» **Information given**:
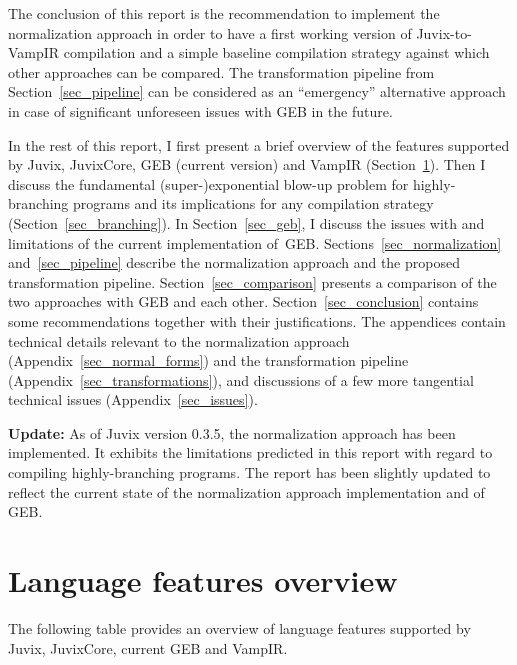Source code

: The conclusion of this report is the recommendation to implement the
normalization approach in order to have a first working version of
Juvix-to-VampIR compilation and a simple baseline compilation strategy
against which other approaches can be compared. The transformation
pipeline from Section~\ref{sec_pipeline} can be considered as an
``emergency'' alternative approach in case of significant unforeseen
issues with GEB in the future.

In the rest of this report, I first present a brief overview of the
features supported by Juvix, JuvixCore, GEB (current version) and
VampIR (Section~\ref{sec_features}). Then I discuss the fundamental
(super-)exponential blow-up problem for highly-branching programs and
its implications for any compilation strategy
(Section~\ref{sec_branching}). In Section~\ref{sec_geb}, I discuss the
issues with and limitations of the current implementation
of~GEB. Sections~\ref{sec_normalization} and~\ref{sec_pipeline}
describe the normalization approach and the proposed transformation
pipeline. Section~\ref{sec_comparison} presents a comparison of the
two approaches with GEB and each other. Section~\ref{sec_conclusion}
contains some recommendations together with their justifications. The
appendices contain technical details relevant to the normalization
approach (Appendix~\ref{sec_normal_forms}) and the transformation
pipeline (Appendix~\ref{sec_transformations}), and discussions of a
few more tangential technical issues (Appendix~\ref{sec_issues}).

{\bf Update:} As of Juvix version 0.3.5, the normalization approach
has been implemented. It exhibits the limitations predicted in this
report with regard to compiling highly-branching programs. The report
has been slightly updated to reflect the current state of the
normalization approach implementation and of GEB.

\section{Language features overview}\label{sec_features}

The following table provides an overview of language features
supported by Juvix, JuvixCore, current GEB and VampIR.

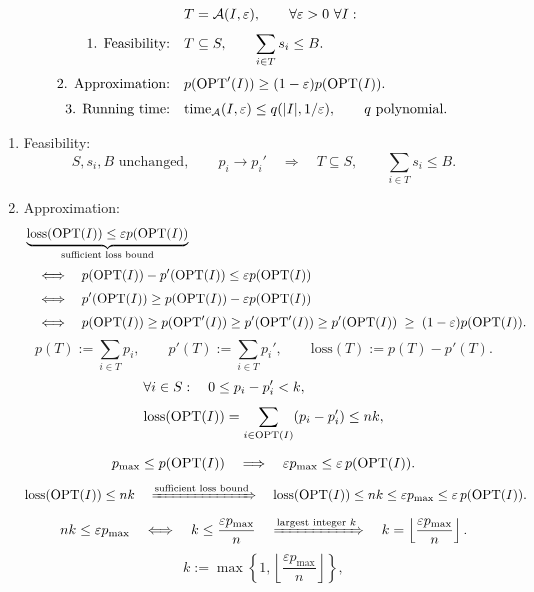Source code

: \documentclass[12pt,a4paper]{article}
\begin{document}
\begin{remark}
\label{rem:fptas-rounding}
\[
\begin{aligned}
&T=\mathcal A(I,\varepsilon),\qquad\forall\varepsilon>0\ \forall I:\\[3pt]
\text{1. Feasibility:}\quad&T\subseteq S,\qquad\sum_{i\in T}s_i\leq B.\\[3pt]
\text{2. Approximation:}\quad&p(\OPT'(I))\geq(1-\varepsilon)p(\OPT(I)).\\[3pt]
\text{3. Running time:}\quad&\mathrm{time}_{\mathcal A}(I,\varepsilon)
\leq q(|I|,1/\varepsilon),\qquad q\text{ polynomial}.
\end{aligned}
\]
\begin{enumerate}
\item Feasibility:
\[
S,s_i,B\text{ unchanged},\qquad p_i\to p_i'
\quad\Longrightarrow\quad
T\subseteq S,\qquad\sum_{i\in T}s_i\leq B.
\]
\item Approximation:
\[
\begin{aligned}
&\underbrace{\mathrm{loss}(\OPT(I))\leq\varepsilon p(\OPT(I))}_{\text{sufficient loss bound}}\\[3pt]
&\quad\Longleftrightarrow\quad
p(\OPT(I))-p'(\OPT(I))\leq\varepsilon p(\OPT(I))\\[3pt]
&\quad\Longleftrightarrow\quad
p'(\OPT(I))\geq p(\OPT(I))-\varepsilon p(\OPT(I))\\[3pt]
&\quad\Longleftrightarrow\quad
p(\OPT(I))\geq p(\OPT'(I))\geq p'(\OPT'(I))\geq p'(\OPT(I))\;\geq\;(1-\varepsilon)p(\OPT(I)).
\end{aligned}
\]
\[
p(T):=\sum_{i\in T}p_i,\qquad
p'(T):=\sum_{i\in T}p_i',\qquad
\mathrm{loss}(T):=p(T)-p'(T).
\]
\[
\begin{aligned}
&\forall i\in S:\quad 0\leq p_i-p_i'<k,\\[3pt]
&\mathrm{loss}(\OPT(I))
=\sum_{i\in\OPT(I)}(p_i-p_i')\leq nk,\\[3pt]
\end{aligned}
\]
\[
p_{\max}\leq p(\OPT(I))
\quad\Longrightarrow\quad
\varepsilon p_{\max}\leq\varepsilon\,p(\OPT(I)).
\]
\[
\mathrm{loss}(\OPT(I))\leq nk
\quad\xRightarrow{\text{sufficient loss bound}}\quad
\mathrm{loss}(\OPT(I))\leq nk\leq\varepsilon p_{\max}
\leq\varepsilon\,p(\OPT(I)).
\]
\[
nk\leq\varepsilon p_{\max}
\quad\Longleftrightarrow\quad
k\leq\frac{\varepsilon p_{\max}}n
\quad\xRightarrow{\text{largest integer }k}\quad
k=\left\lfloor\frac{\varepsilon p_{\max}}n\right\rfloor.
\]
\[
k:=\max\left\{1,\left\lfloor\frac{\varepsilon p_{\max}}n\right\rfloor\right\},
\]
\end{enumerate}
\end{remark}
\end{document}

» **Problem to work on**: Repeat all of the entries above exactly. Keep pictures out of it.

» **Answer box**:
Source code

: The conclusion of this report is the recommendation to implement the
normalization approach in order to have a first working version of
Juvix-to-VampIR compilation and a simple baseline compilation strategy
against which other approaches can be compared. The transformation
pipeline from Section~\ref{sec_pipeline} can be considered as an
``emergency'' alternative approach in case of significant unforeseen
issues with GEB in the future.

In the rest of this report, I first present a brief overview of the
features supported by Juvix, JuvixCore, GEB (current version) and
VampIR (Section~\ref{sec_features}). Then I discuss the fundamental
(super-)exponential blow-up problem for highly-branching programs and
its implications for any compilation strategy
(Section~\ref{sec_branching}). In Section~\ref{sec_geb}, I discuss the
issues with and limitations of the current implementation
of~GEB. Sections~\ref{sec_normalization} and~\ref{sec_pipeline}
describe the normalization approach and the proposed transformation
pipeline. Section~\ref{sec_comparison} presents a comparison of the
two approaches with GEB and each other. Section~\ref{sec_conclusion}
contains some recommendations together with their justifications. The
appendices contain technical details relevant to the normalization
approach (Appendix~\ref{sec_normal_forms}) and the transformation
pipeline (Appendix~\ref{sec_transformations}), and discussions of a
few more tangential technical issues (Appendix~\ref{sec_issues}).

{\bf Update:} As of Juvix version 0.3.5, the normalization approach
has been implemented. It exhibits the limitations predicted in this
report with regard to compiling highly-branching programs. The report
has been slightly updated to reflect the current state of the
normalization approach implementation and of GEB.

\section{Language features overview}\label{sec_features}

The following table provides an overview of language features
supported by Juvix, JuvixCore, current GEB and VampIR.

Source code

: \documentclass[12pt,a4paper]{article}
\begin{document}
\begin{remark}
\label{rem:fptas-rounding}
\[
\begin{aligned}
&T=\mathcal A(I,\varepsilon),\qquad\forall\varepsilon>0\ \forall I:\\[3pt]
\text{1. Feasibility:}\quad&T\subseteq S,\qquad\sum_{i\in T}s_i\leq B.\\[3pt]
\text{2. Approximation:}\quad&p(\OPT'(I))\geq(1-\varepsilon)p(\OPT(I)).\\[3pt]
\text{3. Running time:}\quad&\mathrm{time}_{\mathcal A}(I,\varepsilon)
\leq q(|I|,1/\varepsilon),\qquad q\text{ polynomial}.
\end{aligned}
\]
\begin{enumerate}
\item Feasibility:
\[
S,s_i,B\text{ unchanged},\qquad p_i\to p_i'
\quad\Longrightarrow\quad
T\subseteq S,\qquad\sum_{i\in T}s_i\leq B.
\]
\item Approximation:
\[
\begin{aligned}
&\underbrace{\mathrm{loss}(\OPT(I))\leq\varepsilon p(\OPT(I))}_{\text{sufficient loss bound}}\\[3pt]
&\quad\Longleftrightarrow\quad
p(\OPT(I))-p'(\OPT(I))\leq\varepsilon p(\OPT(I))\\[3pt]
&\quad\Longleftrightarrow\quad
p'(\OPT(I))\geq p(\OPT(I))-\varepsilon p(\OPT(I))\\[3pt]
&\quad\Longleftrightarrow\quad
p(\OPT(I))\geq p(\OPT'(I))\geq p'(\OPT'(I))\geq p'(\OPT(I))\;\geq\;(1-\varepsilon)p(\OPT(I)).
\end{aligned}
\]
\[
p(T):=\sum_{i\in T}p_i,\qquad
p'(T):=\sum_{i\in T}p_i',\qquad
\mathrm{loss}(T):=p(T)-p'(T).
\]
\[
\begin{aligned}
&\forall i\in S:\quad 0\leq p_i-p_i'<k,\\[3pt]
&\mathrm{loss}(\OPT(I))
=\sum_{i\in\OPT(I)}(p_i-p_i')\leq nk,\\[3pt]
\end{aligned}
\]
\[
p_{\max}\leq p(\OPT(I))
\quad\Longrightarrow\quad
\varepsilon p_{\max}\leq\varepsilon\,p(\OPT(I)).
\]
\[
\mathrm{loss}(\OPT(I))\leq nk
\quad\xRightarrow{\text{sufficient loss bound}}\quad
\mathrm{loss}(\OPT(I))\leq nk\leq\varepsilon p_{\max}
\leq\varepsilon\,p(\OPT(I)).
\]
\[
nk\leq\varepsilon p_{\max}
\quad\Longleftrightarrow\quad
k\leq\frac{\varepsilon p_{\max}}n
\quad\xRightarrow{\text{largest integer }k}\quad
k=\left\lfloor\frac{\varepsilon p_{\max}}n\right\rfloor.
\]
\[
k:=\max\left\{1,\left\lfloor\frac{\varepsilon p_{\max}}n\right\rfloor\right\},
\]
\end{enumerate}
\end{remark}
\end{document}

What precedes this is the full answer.